### Directions
Please transcribe exactly, and only, the lines of the data below between the line holding "- Is the data in tabular format?" and the line holding "- What is the", inclusive.

** Opening Task data block **

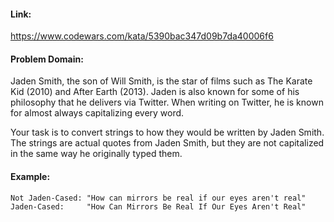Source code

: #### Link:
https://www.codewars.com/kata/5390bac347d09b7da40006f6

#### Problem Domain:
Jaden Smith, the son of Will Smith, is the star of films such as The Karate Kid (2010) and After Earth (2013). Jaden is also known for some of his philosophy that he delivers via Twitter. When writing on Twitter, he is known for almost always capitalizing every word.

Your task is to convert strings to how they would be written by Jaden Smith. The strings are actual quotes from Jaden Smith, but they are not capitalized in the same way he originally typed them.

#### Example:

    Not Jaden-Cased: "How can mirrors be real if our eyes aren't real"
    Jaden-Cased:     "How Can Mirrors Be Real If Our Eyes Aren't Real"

** Closing Task data block **
** Opening Task data block **

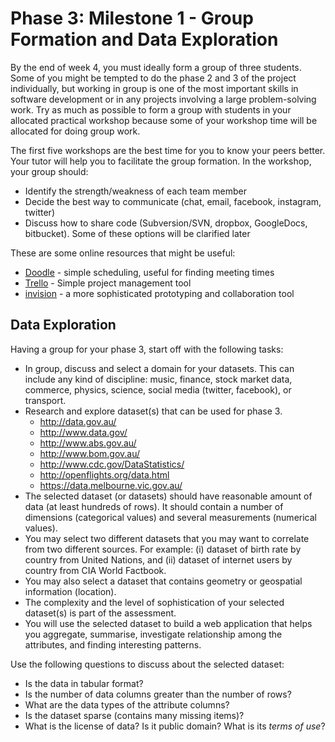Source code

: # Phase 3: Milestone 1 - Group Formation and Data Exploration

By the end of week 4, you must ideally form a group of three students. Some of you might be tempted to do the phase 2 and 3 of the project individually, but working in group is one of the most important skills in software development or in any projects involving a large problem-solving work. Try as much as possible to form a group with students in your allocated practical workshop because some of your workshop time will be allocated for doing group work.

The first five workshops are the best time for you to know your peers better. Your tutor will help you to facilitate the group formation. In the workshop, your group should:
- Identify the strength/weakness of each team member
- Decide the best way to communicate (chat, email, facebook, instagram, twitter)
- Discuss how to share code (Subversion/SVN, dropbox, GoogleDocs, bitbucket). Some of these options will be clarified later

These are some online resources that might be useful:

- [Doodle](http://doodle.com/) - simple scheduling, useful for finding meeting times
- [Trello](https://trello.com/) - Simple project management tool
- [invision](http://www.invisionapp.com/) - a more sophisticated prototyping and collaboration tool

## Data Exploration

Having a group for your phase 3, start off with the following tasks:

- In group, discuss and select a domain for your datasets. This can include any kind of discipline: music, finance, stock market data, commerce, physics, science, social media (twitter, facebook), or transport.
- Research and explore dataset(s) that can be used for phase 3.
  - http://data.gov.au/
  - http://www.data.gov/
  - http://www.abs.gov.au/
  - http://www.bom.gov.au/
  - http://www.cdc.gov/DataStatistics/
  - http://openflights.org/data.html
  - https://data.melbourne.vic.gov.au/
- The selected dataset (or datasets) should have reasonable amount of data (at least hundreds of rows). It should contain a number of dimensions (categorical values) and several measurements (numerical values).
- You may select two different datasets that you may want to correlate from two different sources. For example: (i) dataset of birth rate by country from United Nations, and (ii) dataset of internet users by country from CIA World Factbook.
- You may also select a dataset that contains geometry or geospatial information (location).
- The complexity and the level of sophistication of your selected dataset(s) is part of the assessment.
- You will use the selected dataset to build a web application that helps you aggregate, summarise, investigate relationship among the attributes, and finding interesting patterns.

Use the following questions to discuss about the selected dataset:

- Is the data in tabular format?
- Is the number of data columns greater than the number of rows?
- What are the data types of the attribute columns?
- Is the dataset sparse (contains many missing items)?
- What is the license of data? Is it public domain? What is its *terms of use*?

** Closing Task data block **

### Expected output
- Is the data in tabular format?
- Is the number of data columns greater than the number of rows?
- What are the data types of the attribute columns?
- Is the dataset sparse (contains many missing items)?
- What is the license of data? Is it public domain? What is its *terms of use*?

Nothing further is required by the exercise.